DESIGN FOR BELONGING BY SUSIE WISE
In Design for Belonging: How to Build Inclusion and Collaboration in Your Communities, Susie Wise explains the importance of belonging:
Belonging helps us to be fully human. It gives us permission to share our talents and express our life force. It enables cooperation, collaboration, and the ability to work across difference. It emboldens our creativity and our problem-solving abilities. When people feel like they belong, they are able to be their best and do their best.
According to Wise, we can all design spaces that help people feel they belong, and she represents this intersection of belonging and design as “belonging + design = new ways of bringing people together, or new ways of people being together.”
Belonging means that we feel accepted and that we can show up as our authentic selves; we also feel that as a member of the community we can raise issues and challenge ideas. In contrast, othering is treating people who belong to a different group or community as inferior.
We can shape belonging and avoid othering by using what Wise calls the levers of design. These levers are tools that help us move toward the goal of creating spaces where people feel safe to participate fully. They help us experiment with new ways of engaging with others.

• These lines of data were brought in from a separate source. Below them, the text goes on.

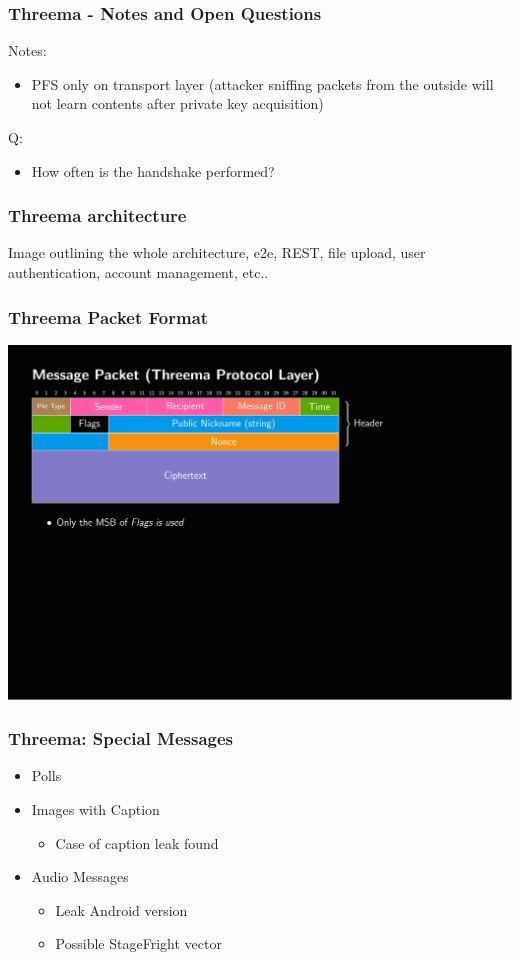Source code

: \documentclass[
	aspectratio=169,
	xetex,
]{beamer}
\begin{document}
\begin{frame}
	\frametitle{Threema - Notes and Open Questions}
	Notes:
	\begin{itemize}
		\item PFS only on transport layer (attacker sniffing packets from the outside will not learn contents after private key acquisition)
	\end{itemize}
	Q:
	\begin{itemize}
		\item How often is the handshake performed?
	\end{itemize}
\end{frame}

\begin{frame}
	\frametitle{Threema architecture}
	Image outlining the whole architecture, e2e, REST, file upload, user authentication, account management, etc..
\end{frame}

\begin{frame}
	\frametitle{Threema Packet Format}

	\includegraphics[page=1,clip,trim={.99cm 8cm 3.2cm 1.8cm},width=\textwidth]{out/messages.pdf}

\end{frame}

\begin{frame}
	\frametitle{Threema: Special Messages}
	\begin{itemize}
		\item Polls
		\item Images with Caption
			\begin{itemize}
				\item Case of caption leak found
			\end{itemize}
		\item Audio Messages
			\begin{itemize}
				\item Leak Android version
				\item Possible StageFright vector
			\end{itemize}
	\end{itemize}
\end{frame}
\end{document}
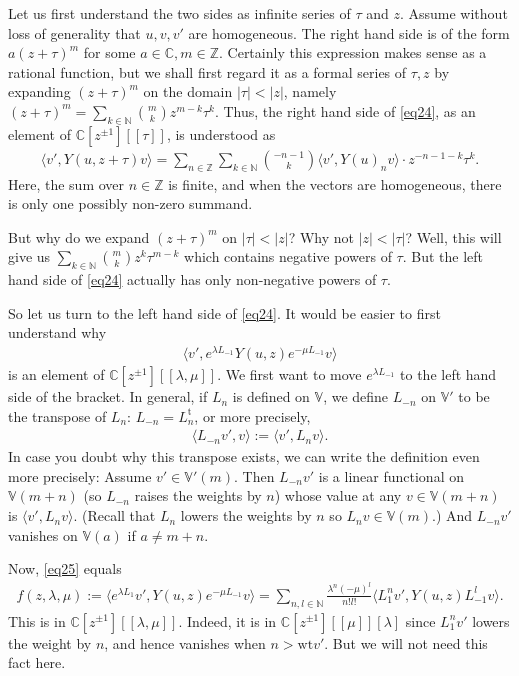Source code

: \documentclass[11pt,b5paper,notitlepage]{article}
\theoremstyle{definition}
\theoremstyle{plain}
\newcommand{\tr}{\mathrm{t}} %
\newcommand{\bk}[1]{\langle {#1}\rangle}
\newcommand{\bigbk}[1]{\big\langle {#1}\big\rangle}
\newcommand{\Vbb}{\mathbb V}
\newcommand{\Cbb}{\mathbb C}
\newcommand{\Nbb}{\mathbb N}
\newcommand{\Zbb}{\mathbb Z}
\newcommand{\wt}{\mathrm{wt}}
\numberwithin{equation}{section}
\begin{document}
Let us first understand the two sides as infinite series of $\tau$ and $z$. Assume without loss of generality that $u,v,v'$ are homogeneous. The right hand side is of the form $a(z+\tau)^m$ for some $a\in\Cbb,m\in\Zbb$. Certainly this expression makes sense as a rational function, but we shall first regard it as a formal series of $\tau,z$ by expanding $(z+\tau)^m$ on the domain $|\tau|<|z|$, namely $(z+\tau)^m=\sum_{k\in\Nbb}{m\choose k} z^{m-k}\tau^k$. Thus, the right hand side of \eqref{eq24}, as an element of $\Cbb[z^{\pm 1}][[\tau]]$, is understood as
\begin{align*}
\bigbk{v',Y(u,z+\tau)v}=\sum_{n\in\Zbb}\sum_{k\in\Nbb}{-n-1\choose k}	\bigbk{v',Y(u)_nv}\cdot z^{-n-1-k}\tau^k.
\end{align*}
Here, the sum over $n\in\Zbb$ is finite, and when the vectors are homogeneous, there is only one possibly non-zero summand.

But why do we expand $(z+\tau)^m$ on $|\tau|<|z|$? Why not $|z|<|\tau|$? Well, this will give us $\sum_{k\in\Nbb}{m\choose k}z^k\tau^{m-k}$ which contains negative powers of $\tau$. But the left hand side of \eqref{eq24} actually has only non-negative powers of $\tau$.

So let us turn to the left hand side of \eqref{eq24}. It would be easier to first understand why
\begin{align}
\bigbk{v',e^{\lambda L_{-1}}Y(u,z)e^{-\mu L_{-1}}v}	\label{eq25}
\end{align}
is an element of $\Cbb[z^{\pm1}][[\lambda,\mu]]$. We first want to move $e^{\lambda L_{-1}}$ to the left hand side of the bracket. In general, if $L_n$ is defined on $\Vbb$, we define $L_{-n}$ on $\Vbb'$ to be the transpose of $L_n$: $L_{-n}=L_n^\tr$, or more precisely,
\begin{align}
\bk{L_{-n}v',v}:=\bk{v',L_nv}.	
\end{align}
In case you doubt why this transpose exists, we can write the definition even more precisely: Assume $v'\in\Vbb'(m)$. Then $L_{-n}v'$ is a linear functional on $\Vbb(m+n)$ (so $L_{-n}$ raises the weights by $n$) whose value at any $v\in\Vbb(m+n)$ is $\bk{v',L_nv}$. (Recall that $L_n$ lowers the weights by $n$ so $L_nv\in\Vbb(m)$.) And $L_{-n}v'$ vanishes on $\Vbb(a)$ if $a\neq m+n$.



Now,  \eqref{eq25} equals
\begin{align}
f(z,\lambda,\mu):=\bigbk{e^{\lambda L_1}v',Y(u,z)e^{-\mu L_{-1}}v}=\sum_{n,l\in\Nbb}\frac{\lambda^n(-\mu)^l}{n!l!}\bigbk{L_1^nv',Y(u,z)L_{-1}^lv}.	
\end{align}
This is in $\Cbb[z^{\pm1}][[\lambda,\mu]]$. Indeed, it is in $\Cbb[z^{\pm1}][[\mu]][\lambda]$ since $L_1^nv'$ lowers the weight by $n$, and hence vanishes when $n>\wt v'$. But we will not need this fact here. 
\end{document}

- Space: cues us to what, how, and who we can be
- Roles: because they are designed as part of systems, they can be redesigned to create belonging
- Events: designing an event is crafting the experience, so belonging must be a through-line
- Rituals: help us focus on personal, interpersonal, and communal meaning-making
- Grouping: to foster belonging, be specific about what you hope to achieve by designing group structures
- Communications: be aware that all communications send explicit and implicit messages about who belongs and who does not
- Clothing: can act as a symbol of belonging
- Food: is sometimes an opportunity for coming together
- Schedules and Rhythms: can play an important role if they are designed to support people and their needs.
No matter what role we play, we can be reflective about whether or not our interactions create belonging or othering. When we become aware of the levers of belonging in our own communities, we can begin to use them with intention. Although this book is not specific to education, there are countless spaces educators can apply these principles to design and redesign spaces within our classrooms and school communities to foster belonging.